Work instruction -
Write the data out in full and word for word. Do not include images.

Records contained in a dataset -
= = = =

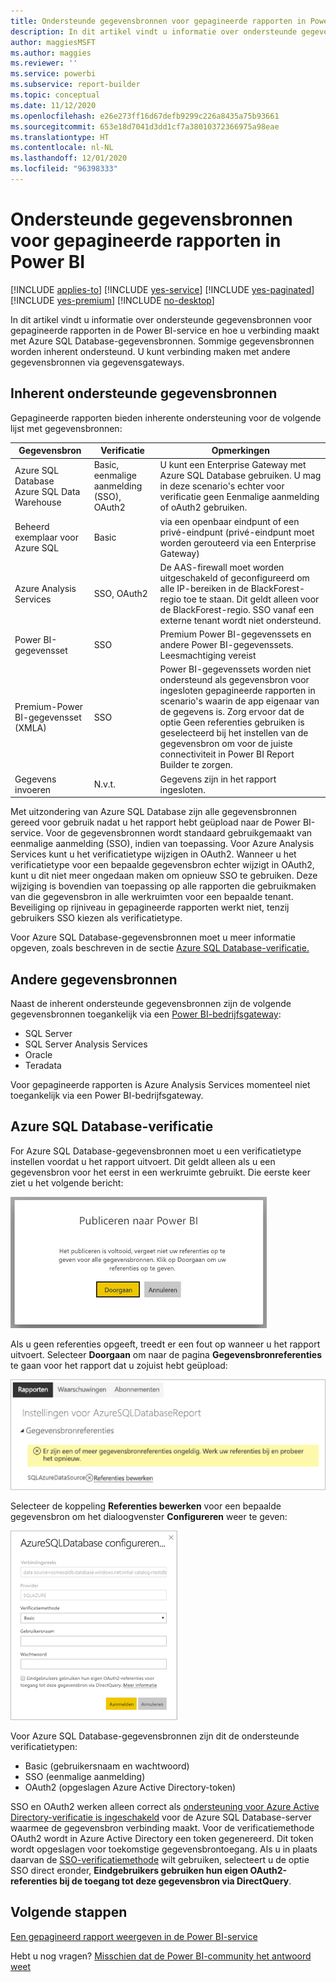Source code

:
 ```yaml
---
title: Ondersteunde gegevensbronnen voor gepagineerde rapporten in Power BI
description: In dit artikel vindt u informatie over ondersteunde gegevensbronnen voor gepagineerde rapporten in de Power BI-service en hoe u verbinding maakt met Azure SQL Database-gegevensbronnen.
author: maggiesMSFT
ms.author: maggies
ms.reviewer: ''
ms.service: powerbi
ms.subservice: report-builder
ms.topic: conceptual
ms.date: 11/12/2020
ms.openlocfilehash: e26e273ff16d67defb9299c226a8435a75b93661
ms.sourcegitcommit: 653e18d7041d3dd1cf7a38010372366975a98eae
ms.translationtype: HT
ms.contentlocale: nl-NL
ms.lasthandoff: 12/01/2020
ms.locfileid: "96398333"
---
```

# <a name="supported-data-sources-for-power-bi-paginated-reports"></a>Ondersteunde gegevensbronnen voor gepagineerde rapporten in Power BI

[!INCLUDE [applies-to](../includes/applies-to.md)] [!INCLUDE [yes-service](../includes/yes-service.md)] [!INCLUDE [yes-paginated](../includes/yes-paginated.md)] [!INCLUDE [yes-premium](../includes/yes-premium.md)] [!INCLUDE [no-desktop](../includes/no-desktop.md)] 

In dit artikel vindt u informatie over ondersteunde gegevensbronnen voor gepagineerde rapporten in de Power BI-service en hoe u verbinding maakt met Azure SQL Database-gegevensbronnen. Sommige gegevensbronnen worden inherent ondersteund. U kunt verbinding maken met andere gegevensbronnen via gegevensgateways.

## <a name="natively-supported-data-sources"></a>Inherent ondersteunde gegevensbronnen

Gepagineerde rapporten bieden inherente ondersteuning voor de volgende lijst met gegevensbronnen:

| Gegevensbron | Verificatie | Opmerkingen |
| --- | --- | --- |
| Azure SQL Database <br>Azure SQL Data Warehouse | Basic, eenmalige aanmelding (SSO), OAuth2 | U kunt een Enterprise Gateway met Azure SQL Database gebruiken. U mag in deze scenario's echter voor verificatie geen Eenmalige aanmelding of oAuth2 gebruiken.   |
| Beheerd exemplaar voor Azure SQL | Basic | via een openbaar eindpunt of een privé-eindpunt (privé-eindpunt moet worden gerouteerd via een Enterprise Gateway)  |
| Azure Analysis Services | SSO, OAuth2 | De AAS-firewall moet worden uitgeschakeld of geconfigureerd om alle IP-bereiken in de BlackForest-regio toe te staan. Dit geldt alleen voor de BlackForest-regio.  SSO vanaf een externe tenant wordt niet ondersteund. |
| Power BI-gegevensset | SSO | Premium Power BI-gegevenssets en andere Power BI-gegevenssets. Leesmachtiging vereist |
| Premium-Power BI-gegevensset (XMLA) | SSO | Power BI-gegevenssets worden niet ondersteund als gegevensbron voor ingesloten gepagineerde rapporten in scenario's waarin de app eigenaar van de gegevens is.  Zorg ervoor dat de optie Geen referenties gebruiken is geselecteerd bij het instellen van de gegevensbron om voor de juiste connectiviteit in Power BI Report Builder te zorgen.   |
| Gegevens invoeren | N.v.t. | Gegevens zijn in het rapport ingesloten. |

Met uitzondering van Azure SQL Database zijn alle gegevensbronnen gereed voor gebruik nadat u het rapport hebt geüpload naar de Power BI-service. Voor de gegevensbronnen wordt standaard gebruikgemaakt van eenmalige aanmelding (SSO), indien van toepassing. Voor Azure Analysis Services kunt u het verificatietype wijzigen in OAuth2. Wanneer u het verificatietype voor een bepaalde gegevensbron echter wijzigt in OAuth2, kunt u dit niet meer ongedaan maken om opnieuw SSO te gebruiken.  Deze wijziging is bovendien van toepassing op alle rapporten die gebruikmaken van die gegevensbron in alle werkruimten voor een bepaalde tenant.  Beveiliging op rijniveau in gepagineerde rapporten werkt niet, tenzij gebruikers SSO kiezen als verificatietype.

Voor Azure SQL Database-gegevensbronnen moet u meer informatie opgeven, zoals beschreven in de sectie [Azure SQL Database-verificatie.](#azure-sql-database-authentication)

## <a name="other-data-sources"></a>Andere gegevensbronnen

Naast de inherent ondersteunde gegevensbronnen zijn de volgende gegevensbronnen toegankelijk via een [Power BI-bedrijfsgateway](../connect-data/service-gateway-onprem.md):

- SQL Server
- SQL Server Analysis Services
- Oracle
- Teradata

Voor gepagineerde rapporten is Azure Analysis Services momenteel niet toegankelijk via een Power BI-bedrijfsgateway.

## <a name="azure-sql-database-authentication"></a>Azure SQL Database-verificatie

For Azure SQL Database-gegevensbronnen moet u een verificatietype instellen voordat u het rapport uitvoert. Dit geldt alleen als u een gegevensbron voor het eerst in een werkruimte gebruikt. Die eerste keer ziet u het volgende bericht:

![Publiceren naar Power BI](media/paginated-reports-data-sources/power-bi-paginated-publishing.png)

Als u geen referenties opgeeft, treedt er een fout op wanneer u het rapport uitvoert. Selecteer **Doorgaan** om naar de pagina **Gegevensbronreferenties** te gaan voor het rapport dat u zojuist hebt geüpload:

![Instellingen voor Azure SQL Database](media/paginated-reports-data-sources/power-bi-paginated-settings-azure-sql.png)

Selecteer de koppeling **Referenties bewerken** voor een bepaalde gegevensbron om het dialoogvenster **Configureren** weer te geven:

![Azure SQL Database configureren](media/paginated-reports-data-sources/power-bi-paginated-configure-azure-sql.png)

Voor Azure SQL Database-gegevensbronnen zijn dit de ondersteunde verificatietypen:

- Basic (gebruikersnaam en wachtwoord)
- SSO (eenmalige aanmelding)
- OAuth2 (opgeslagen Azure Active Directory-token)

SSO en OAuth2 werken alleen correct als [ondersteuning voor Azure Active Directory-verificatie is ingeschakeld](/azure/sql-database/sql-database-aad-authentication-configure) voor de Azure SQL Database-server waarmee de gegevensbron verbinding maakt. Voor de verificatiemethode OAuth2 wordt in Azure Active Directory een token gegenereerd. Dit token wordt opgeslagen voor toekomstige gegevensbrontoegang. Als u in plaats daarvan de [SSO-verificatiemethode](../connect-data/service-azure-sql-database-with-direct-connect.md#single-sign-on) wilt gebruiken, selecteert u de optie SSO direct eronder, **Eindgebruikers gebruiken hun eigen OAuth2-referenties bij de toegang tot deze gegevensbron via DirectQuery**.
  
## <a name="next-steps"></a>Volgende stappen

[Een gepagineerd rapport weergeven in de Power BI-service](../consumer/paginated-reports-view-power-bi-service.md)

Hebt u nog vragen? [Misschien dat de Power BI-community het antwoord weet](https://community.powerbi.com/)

= = = =

Completed exercise -
Source code

:
 ```yaml
---
title: Ondersteunde gegevensbronnen voor gepagineerde rapporten in Power BI
description: In dit artikel vindt u informatie over ondersteunde gegevensbronnen voor gepagineerde rapporten in de Power BI-service en hoe u verbinding maakt met Azure SQL Database-gegevensbronnen.
author: maggiesMSFT
ms.author: maggies
ms.reviewer: ''
ms.service: powerbi
ms.subservice: report-builder
ms.topic: conceptual
ms.date: 11/12/2020
ms.openlocfilehash: e26e273ff16d67defb9299c226a8435a75b93661
ms.sourcegitcommit: 653e18d7041d3dd1cf7a38010372366975a98eae
ms.translationtype: HT
ms.contentlocale: nl-NL
ms.lasthandoff: 12/01/2020
ms.locfileid: "96398333"
---
```

# <a name="supported-data-sources-for-power-bi-paginated-reports"></a>Ondersteunde gegevensbronnen voor gepagineerde rapporten in Power BI

[!INCLUDE [applies-to](../includes/applies-to.md)] [!INCLUDE [yes-service](../includes/yes-service.md)] [!INCLUDE [yes-paginated](../includes/yes-paginated.md)] [!INCLUDE [yes-premium](../includes/yes-premium.md)] [!INCLUDE [no-desktop](../includes/no-desktop.md)] 

In dit artikel vindt u informatie over ondersteunde gegevensbronnen voor gepagineerde rapporten in de Power BI-service en hoe u verbinding maakt met Azure SQL Database-gegevensbronnen. Sommige gegevensbronnen worden inherent ondersteund. U kunt verbinding maken met andere gegevensbronnen via gegevensgateways.

## <a name="natively-supported-data-sources"></a>Inherent ondersteunde gegevensbronnen

Gepagineerde rapporten bieden inherente ondersteuning voor de volgende lijst met gegevensbronnen:

| Gegevensbron | Verificatie | Opmerkingen |
| --- | --- | --- |
| Azure SQL Database <br>Azure SQL Data Warehouse | Basic, eenmalige aanmelding (SSO), OAuth2 | U kunt een Enterprise Gateway met Azure SQL Database gebruiken. U mag in deze scenario's echter voor verificatie geen Eenmalige aanmelding of oAuth2 gebruiken.   |
| Beheerd exemplaar voor Azure SQL | Basic | via een openbaar eindpunt of een privé-eindpunt (privé-eindpunt moet worden gerouteerd via een Enterprise Gateway)  |
| Azure Analysis Services | SSO, OAuth2 | De AAS-firewall moet worden uitgeschakeld of geconfigureerd om alle IP-bereiken in de BlackForest-regio toe te staan. Dit geldt alleen voor de BlackForest-regio.  SSO vanaf een externe tenant wordt niet ondersteund. |
| Power BI-gegevensset | SSO | Premium Power BI-gegevenssets en andere Power BI-gegevenssets. Leesmachtiging vereist |
| Premium-Power BI-gegevensset (XMLA) | SSO | Power BI-gegevenssets worden niet ondersteund als gegevensbron voor ingesloten gepagineerde rapporten in scenario's waarin de app eigenaar van de gegevens is.  Zorg ervoor dat de optie Geen referenties gebruiken is geselecteerd bij het instellen van de gegevensbron om voor de juiste connectiviteit in Power BI Report Builder te zorgen.   |
| Gegevens invoeren | N.v.t. | Gegevens zijn in het rapport ingesloten. |

Met uitzondering van Azure SQL Database zijn alle gegevensbronnen gereed voor gebruik nadat u het rapport hebt geüpload naar de Power BI-service. Voor de gegevensbronnen wordt standaard gebruikgemaakt van eenmalige aanmelding (SSO), indien van toepassing. Voor Azure Analysis Services kunt u het verificatietype wijzigen in OAuth2. Wanneer u het verificatietype voor een bepaalde gegevensbron echter wijzigt in OAuth2, kunt u dit niet meer ongedaan maken om opnieuw SSO te gebruiken.  Deze wijziging is bovendien van toepassing op alle rapporten die gebruikmaken van die gegevensbron in alle werkruimten voor een bepaalde tenant.  Beveiliging op rijniveau in gepagineerde rapporten werkt niet, tenzij gebruikers SSO kiezen als verificatietype.

Voor Azure SQL Database-gegevensbronnen moet u meer informatie opgeven, zoals beschreven in de sectie [Azure SQL Database-verificatie.](#azure-sql-database-authentication)

## <a name="other-data-sources"></a>Andere gegevensbronnen

Naast de inherent ondersteunde gegevensbronnen zijn de volgende gegevensbronnen toegankelijk via een [Power BI-bedrijfsgateway](../connect-data/service-gateway-onprem.md):

- SQL Server
- SQL Server Analysis Services
- Oracle
- Teradata

Voor gepagineerde rapporten is Azure Analysis Services momenteel niet toegankelijk via een Power BI-bedrijfsgateway.

## <a name="azure-sql-database-authentication"></a>Azure SQL Database-verificatie

For Azure SQL Database-gegevensbronnen moet u een verificatietype instellen voordat u het rapport uitvoert. Dit geldt alleen als u een gegevensbron voor het eerst in een werkruimte gebruikt. Die eerste keer ziet u het volgende bericht:

![Publiceren naar Power BI](media/paginated-reports-data-sources/power-bi-paginated-publishing.png)

Als u geen referenties opgeeft, treedt er een fout op wanneer u het rapport uitvoert. Selecteer **Doorgaan** om naar de pagina **Gegevensbronreferenties** te gaan voor het rapport dat u zojuist hebt geüpload:

![Instellingen voor Azure SQL Database](media/paginated-reports-data-sources/power-bi-paginated-settings-azure-sql.png)

Selecteer de koppeling **Referenties bewerken** voor een bepaalde gegevensbron om het dialoogvenster **Configureren** weer te geven:

![Azure SQL Database configureren](media/paginated-reports-data-sources/power-bi-paginated-configure-azure-sql.png)

Voor Azure SQL Database-gegevensbronnen zijn dit de ondersteunde verificatietypen:

- Basic (gebruikersnaam en wachtwoord)
- SSO (eenmalige aanmelding)
- OAuth2 (opgeslagen Azure Active Directory-token)

SSO en OAuth2 werken alleen correct als [ondersteuning voor Azure Active Directory-verificatie is ingeschakeld](/azure/sql-database/sql-database-aad-authentication-configure) voor de Azure SQL Database-server waarmee de gegevensbron verbinding maakt. Voor de verificatiemethode OAuth2 wordt in Azure Active Directory een token gegenereerd. Dit token wordt opgeslagen voor toekomstige gegevensbrontoegang. Als u in plaats daarvan de [SSO-verificatiemethode](../connect-data/service-azure-sql-database-with-direct-connect.md#single-sign-on) wilt gebruiken, selecteert u de optie SSO direct eronder, **Eindgebruikers gebruiken hun eigen OAuth2-referenties bij de toegang tot deze gegevensbron via DirectQuery**.
  
## <a name="next-steps"></a>Volgende stappen

[Een gepagineerd rapport weergeven in de Power BI-service](../consumer/paginated-reports-view-power-bi-service.md)

Hebt u nog vragen? [Misschien dat de Power BI-community het antwoord weet](https://community.powerbi.com/)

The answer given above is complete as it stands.